TASK PROMPT - Could you please reproduce every record below exactly, leaving out the pictures?

[Rendered images with source text]
--

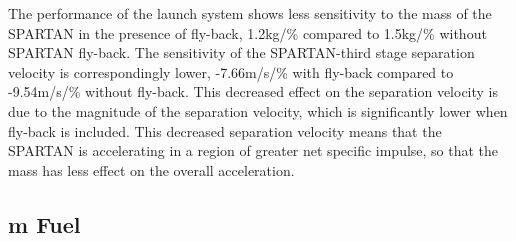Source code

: The performance of the launch system shows less sensitivity to the mass of the SPARTAN in the presence of fly-back, 1.2kg/\% compared to 1.5kg/\% without SPARTAN fly-back. 
The sensitivity of the SPARTAN-third stage separation velocity is correspondingly lower, -7.66m/s/\% with fly-back compared to -9.54m/s/\% without fly-back. This decreased effect on the separation velocity is due to the magnitude of the separation velocity, which is significantly lower when fly-back is included. This decreased separation velocity means that the SPARTAN is accelerating in a region of greater net specific impulse, so that the mass has less effect on the overall acceleration. 



\subsection{m Fuel}

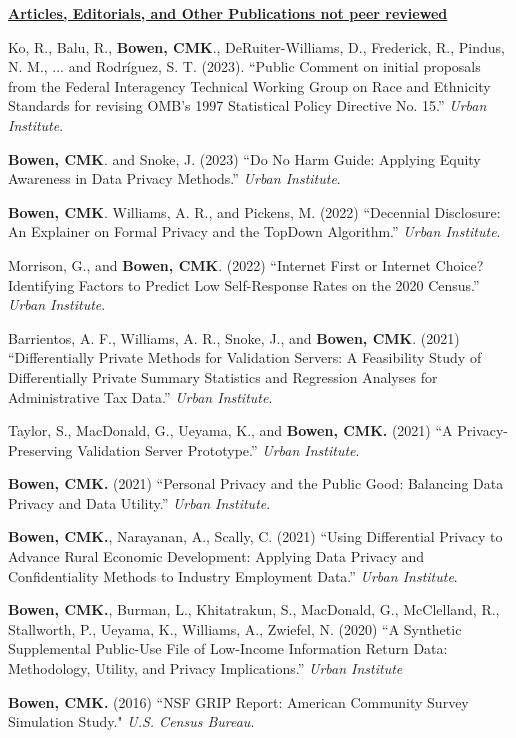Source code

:\vspace{4pt}
\noindent\underline{\textbf{Articles, Editorials, and Other Publications not peer reviewed}}
\vspace{4pt}
\begin{etaremune}[topsep=0pt, itemsep=5pt, partopsep=0pt, parsep=0pt]
    \item Ko, R., Balu, R., \textbf{Bowen, CMK}., DeRuiter-Williams, D., Frederick, R., Pindus, N. M., ... and Rodríguez, S. T. (2023). ``Public Comment on initial proposals from the Federal Interagency Technical Working Group on Race and Ethnicity Standards for revising OMB’s 1997 Statistical Policy Directive No. 15.'' \textit{Urban Institute}.

    \item \textbf{Bowen, CMK}. and Snoke, J. (2023) ``Do No Harm Guide: Applying Equity Awareness in Data Privacy Methods.'' \textit{Urban Institute}.

    \item \textbf{Bowen, CMK}. Williams, A. R., and Pickens, M. (2022) ``Decennial Disclosure: An Explainer on Formal Privacy and the TopDown Algorithm.'' \textit{Urban Institute}.
    
    \item Morrison, G., and \textbf{Bowen, CMK}. (2022) ``Internet First or Internet Choice? Identifying Factors to Predict Low Self-Response Rates on the 2020 Census.'' \textit{Urban Institute}.
    
    \item Barrientos, A. F., Williams, A. R., Snoke, J., and \textbf{Bowen, CMK}. (2021) ``Differentially Private Methods for Validation Servers: A Feasibility Study of Differentially Private Summary Statistics and Regression Analyses for Administrative Tax Data.'' \textit{Urban Institute}.
    
    \item Taylor, S., MacDonald, G., Ueyama, K., and \textbf{Bowen, CMK.} (2021) ``A Privacy-Preserving Validation Server Prototype.'' \textit{Urban Institute}.
        
    \item \textbf{Bowen, CMK.} (2021) ``Personal Privacy and the Public Good: Balancing Data Privacy and Data Utility.'' \textit{Urban Institute}.
    
    \item \textbf{Bowen, CMK.}, Narayanan, A., Scally, C. (2021) ``Using Differential Privacy to Advance Rural Economic Development: Applying Data Privacy and Confidentiality Methods to Industry Employment Data.'' \textit{Urban Institute}.
    
    \item \textbf{Bowen, CMK.}, Burman, L., Khitatrakun, S., MacDonald, G., McClelland, R., Stallworth, P., Ueyama, K., Williams, A., Zwiefel, N. (2020) ``A Synthetic Supplemental Public-Use File of Low-Income Information Return Data: Methodology, Utility, and Privacy Implications.'' \textit{Urban Institute}
    
    \item \textbf{Bowen, CMK.} (2016) ``NSF GRIP Report: American Community Survey Simulation Study." \textit{U.S. Census Bureau}.  
\end{etaremune}

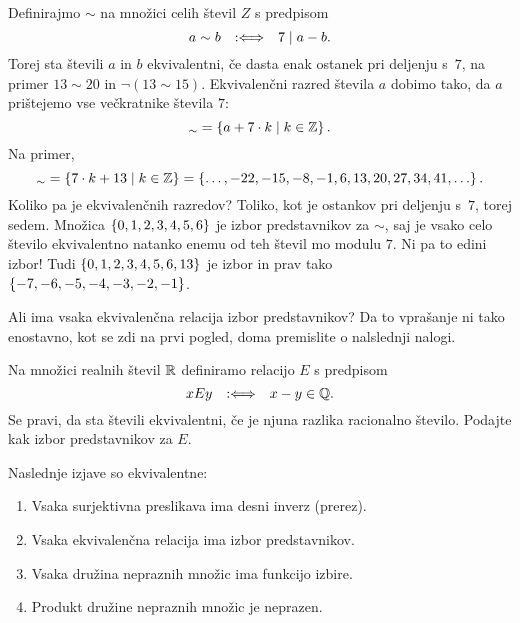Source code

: \begin{primer}
  Definirajmo $\sim$ na množici celih števil $Z$ s predpisom
  \begin{equation*}
    a \sim b \quad {{:}{\Longleftrightarrow}}\quad 7 \mathrel{|} a - b.
  \end{equation*}
  Torej sta števili $a$ in $b$ ekvivalentni, če dasta enak ostanek pri deljenju s~$7$,
  na primer $13 \sim 20$ in $\lnot (13 \sim 15)$.
  Ekvivalenčni razred števila $a$ dobimo tako, da $a$ prištejemo vse večkratnike števila $7$:
  \begin{equation*}
    [a]_{\sim} = \set{ a + 7 \cdot k \such k \in \ZZ }.
  \end{equation*}
  Na primer,
  \begin{equation*}
    [13]_\sim = \set{ 7 \cdot k + 13 \such k \in \ZZ }
           = \set{ \ldots, -22, -15, -8, -1, 6, 13, 20, 27, 34, 41, \ldots}.
  \end{equation*}
  Koliko pa je ekvivalenčnih razredov? Toliko, kot je ostankov pri deljenju s~$7$, torej sedem. Množica
  $\left\{0, 1, 2, 3, 4, 5, 6\right\}$ je izbor predstavnikov za $\sim$, saj je vsako celo število ekvivalentno natanko enemu od
  teh števil mo modulu $7$.
  Ni pa to edini izbor! Tudi $\left\{0, 1, 2, 3, 4, 5, 6, 13\right\}$ je izbor in prav tako $\left\{-7, -6, -5, -4, -3, -2, -1\right\}$.
\end{primer}

Ali ima vsaka ekvivalenčna relacija izbor predstavnikov? Da to vprašanje ni tako
enostavno, kot se zdi na prvi pogled, doma premislite o nalslednji nalogi.

\begin{naloga}
  Na množici realnih števil $\mathbb{R}$ definiramo relacijo $E$ s predpisom
  \begin{equation*}
    x E y  \quad {{:}{\Longleftrightarrow}}\quad  x - y \in \mathbb{Q}.
  \end{equation*}
  Se pravi, da sta števili ekvivalentni, če je njuna razlika racionalno število. Podajte kak
  izbor predstavnikov za $E$.
\end{naloga}

\begin{izrek}
  Naslednje izjave so ekvivalentne:
  \begin{enumerate}
  \item Vsaka surjektivna preslikava ima desni inverz (prerez).
  \item Vsaka ekvivalenčna relacija ima izbor predstavnikov.
  \item Vsaka družina nepraznih množic ima funkcijo izbire.
  \item Produkt družine nepraznih množic je neprazen.
  \end{enumerate}
\end{izrek}


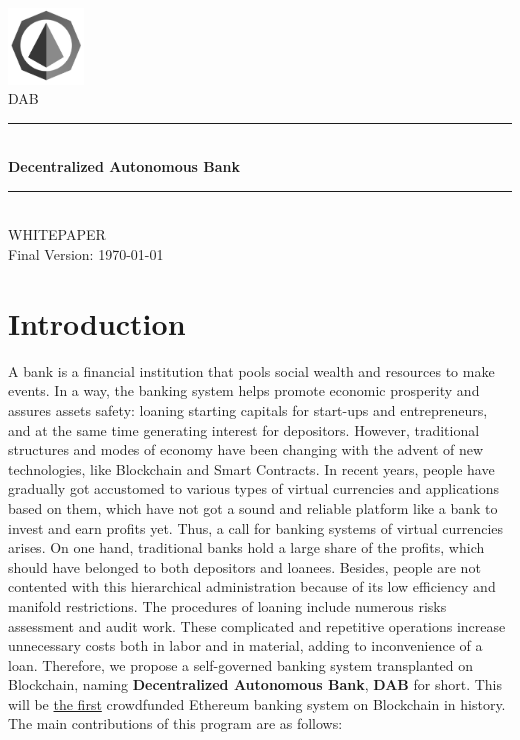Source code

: \documentclass[review]{elsarticle}
\newcommand{\HRule}{\rule{\linewidth}{0.5mm}}
\begin{document}
\begin{titlepage}
\begin{center}

\includegraphics[width=0.15\textwidth]{Graphs/logo3.jpg}\\[0.6cm]
\textsc{\huge DAB}\\[1cm]

\HRule \\[0.75cm]
{ \huge \bfseries Decentralized Autonomous Bank}\\[0.4cm]
\HRule \\[1.5cm]
\textsc{\LARGE WHITEPAPER}\\[0.5cm]

\vfill
{\large Final Version: \today}

\end{center}
\end{titlepage}

\section{Introduction}
A bank is a financial institution that pools social wealth and resources to make events. In a way, the banking system helps promote economic prosperity and assures assets safety: loaning starting capitals for start-ups and entrepreneurs, and at the same time generating interest for depositors. However, traditional structures and modes of economy have been changing with the advent of new technologies, like Blockchain and Smart Contracts. In recent years, people have gradually got accustomed to various types of virtual currencies and applications based on them, which have not got a sound and reliable platform like a bank to invest and earn profits yet. Thus, a call for banking systems of virtual currencies arises.
On one hand, traditional banks hold a large share of the profits, which should have belonged to both depositors and loanees. Besides, people are not contented with this hierarchical administration because of its low efficiency and manifold restrictions. The procedures of loaning include numerous risks assessment and audit work. These complicated and repetitive operations increase unnecessary costs both in labor and in material, adding to inconvenience of a loan.
Therefore, we propose a self-governed banking system transplanted on Blockchain, naming \textbf{Decentralized Autonomous Bank}, \textbf{DAB} for short. 
This will be \underline{the first} crowdfunded Ethereum banking system on Blockchain in history. The main contributions of this program are as follows:
\end{document}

--

ANSWER TO THE EXERCISE -
Source code

: The performance of the launch system shows less sensitivity to the mass of the SPARTAN in the presence of fly-back, 1.2kg/\% compared to 1.5kg/\% without SPARTAN fly-back. 
The sensitivity of the SPARTAN-third stage separation velocity is correspondingly lower, -7.66m/s/\% with fly-back compared to -9.54m/s/\% without fly-back. This decreased effect on the separation velocity is due to the magnitude of the separation velocity, which is significantly lower when fly-back is included. This decreased separation velocity means that the SPARTAN is accelerating in a region of greater net specific impulse, so that the mass has less effect on the overall acceleration. 



\subsection{m Fuel}

Source code

:\vspace{4pt}
\noindent\underline{\textbf{Articles, Editorials, and Other Publications not peer reviewed}}
\vspace{4pt}
\begin{etaremune}[topsep=0pt, itemsep=5pt, partopsep=0pt, parsep=0pt]
    \item Ko, R., Balu, R., \textbf{Bowen, CMK}., DeRuiter-Williams, D., Frederick, R., Pindus, N. M., ... and Rodríguez, S. T. (2023). ``Public Comment on initial proposals from the Federal Interagency Technical Working Group on Race and Ethnicity Standards for revising OMB’s 1997 Statistical Policy Directive No. 15.'' \textit{Urban Institute}.

    \item \textbf{Bowen, CMK}. and Snoke, J. (2023) ``Do No Harm Guide: Applying Equity Awareness in Data Privacy Methods.'' \textit{Urban Institute}.

    \item \textbf{Bowen, CMK}. Williams, A. R., and Pickens, M. (2022) ``Decennial Disclosure: An Explainer on Formal Privacy and the TopDown Algorithm.'' \textit{Urban Institute}.
    
    \item Morrison, G., and \textbf{Bowen, CMK}. (2022) ``Internet First or Internet Choice? Identifying Factors to Predict Low Self-Response Rates on the 2020 Census.'' \textit{Urban Institute}.
    
    \item Barrientos, A. F., Williams, A. R., Snoke, J., and \textbf{Bowen, CMK}. (2021) ``Differentially Private Methods for Validation Servers: A Feasibility Study of Differentially Private Summary Statistics and Regression Analyses for Administrative Tax Data.'' \textit{Urban Institute}.
    
    \item Taylor, S., MacDonald, G., Ueyama, K., and \textbf{Bowen, CMK.} (2021) ``A Privacy-Preserving Validation Server Prototype.'' \textit{Urban Institute}.
        
    \item \textbf{Bowen, CMK.} (2021) ``Personal Privacy and the Public Good: Balancing Data Privacy and Data Utility.'' \textit{Urban Institute}.
    
    \item \textbf{Bowen, CMK.}, Narayanan, A., Scally, C. (2021) ``Using Differential Privacy to Advance Rural Economic Development: Applying Data Privacy and Confidentiality Methods to Industry Employment Data.'' \textit{Urban Institute}.
    
    \item \textbf{Bowen, CMK.}, Burman, L., Khitatrakun, S., MacDonald, G., McClelland, R., Stallworth, P., Ueyama, K., Williams, A., Zwiefel, N. (2020) ``A Synthetic Supplemental Public-Use File of Low-Income Information Return Data: Methodology, Utility, and Privacy Implications.'' \textit{Urban Institute}
    
    \item \textbf{Bowen, CMK.} (2016) ``NSF GRIP Report: American Community Survey Simulation Study." \textit{U.S. Census Bureau}.  
\end{etaremune}

Source code

: \begin{primer}
  Definirajmo $\sim$ na množici celih števil $Z$ s predpisom
  \begin{equation*}
    a \sim b \quad {{:}{\Longleftrightarrow}}\quad 7 \mathrel{|} a - b.
  \end{equation*}
  Torej sta števili $a$ in $b$ ekvivalentni, če dasta enak ostanek pri deljenju s~$7$,
  na primer $13 \sim 20$ in $\lnot (13 \sim 15)$.
  Ekvivalenčni razred števila $a$ dobimo tako, da $a$ prištejemo vse večkratnike števila $7$:
  \begin{equation*}
    [a]_{\sim} = \set{ a + 7 \cdot k \such k \in \ZZ }.
  \end{equation*}
  Na primer,
  \begin{equation*}
    [13]_\sim = \set{ 7 \cdot k + 13 \such k \in \ZZ }
           = \set{ \ldots, -22, -15, -8, -1, 6, 13, 20, 27, 34, 41, \ldots}.
  \end{equation*}
  Koliko pa je ekvivalenčnih razredov? Toliko, kot je ostankov pri deljenju s~$7$, torej sedem. Množica
  $\left\{0, 1, 2, 3, 4, 5, 6\right\}$ je izbor predstavnikov za $\sim$, saj je vsako celo število ekvivalentno natanko enemu od
  teh števil mo modulu $7$.
  Ni pa to edini izbor! Tudi $\left\{0, 1, 2, 3, 4, 5, 6, 13\right\}$ je izbor in prav tako $\left\{-7, -6, -5, -4, -3, -2, -1\right\}$.
\end{primer}

Ali ima vsaka ekvivalenčna relacija izbor predstavnikov? Da to vprašanje ni tako
enostavno, kot se zdi na prvi pogled, doma premislite o nalslednji nalogi.

\begin{naloga}
  Na množici realnih števil $\mathbb{R}$ definiramo relacijo $E$ s predpisom
  \begin{equation*}
    x E y  \quad {{:}{\Longleftrightarrow}}\quad  x - y \in \mathbb{Q}.
  \end{equation*}
  Se pravi, da sta števili ekvivalentni, če je njuna razlika racionalno število. Podajte kak
  izbor predstavnikov za $E$.
\end{naloga}

\begin{izrek}
  Naslednje izjave so ekvivalentne:
  \begin{enumerate}
  \item Vsaka surjektivna preslikava ima desni inverz (prerez).
  \item Vsaka ekvivalenčna relacija ima izbor predstavnikov.
  \item Vsaka družina nepraznih množic ima funkcijo izbire.
  \item Produkt družine nepraznih množic je neprazen.
  \end{enumerate}
\end{izrek}


Source code

: \documentclass[review]{elsarticle}
\newcommand{\HRule}{\rule{\linewidth}{0.5mm}}
\begin{document}
\begin{titlepage}
\begin{center}

\includegraphics[width=0.15\textwidth]{Graphs/logo3.jpg}\\[0.6cm]
\textsc{\huge DAB}\\[1cm]

\HRule \\[0.75cm]
{ \huge \bfseries Decentralized Autonomous Bank}\\[0.4cm]
\HRule \\[1.5cm]
\textsc{\LARGE WHITEPAPER}\\[0.5cm]

\vfill
{\large Final Version: \today}

\end{center}
\end{titlepage}

\section{Introduction}
A bank is a financial institution that pools social wealth and resources to make events. In a way, the banking system helps promote economic prosperity and assures assets safety: loaning starting capitals for start-ups and entrepreneurs, and at the same time generating interest for depositors. However, traditional structures and modes of economy have been changing with the advent of new technologies, like Blockchain and Smart Contracts. In recent years, people have gradually got accustomed to various types of virtual currencies and applications based on them, which have not got a sound and reliable platform like a bank to invest and earn profits yet. Thus, a call for banking systems of virtual currencies arises.
On one hand, traditional banks hold a large share of the profits, which should have belonged to both depositors and loanees. Besides, people are not contented with this hierarchical administration because of its low efficiency and manifold restrictions. The procedures of loaning include numerous risks assessment and audit work. These complicated and repetitive operations increase unnecessary costs both in labor and in material, adding to inconvenience of a loan.
Therefore, we propose a self-governed banking system transplanted on Blockchain, naming \textbf{Decentralized Autonomous Bank}, \textbf{DAB} for short. 
This will be \underline{the first} crowdfunded Ethereum banking system on Blockchain in history. The main contributions of this program are as follows:
\end{document}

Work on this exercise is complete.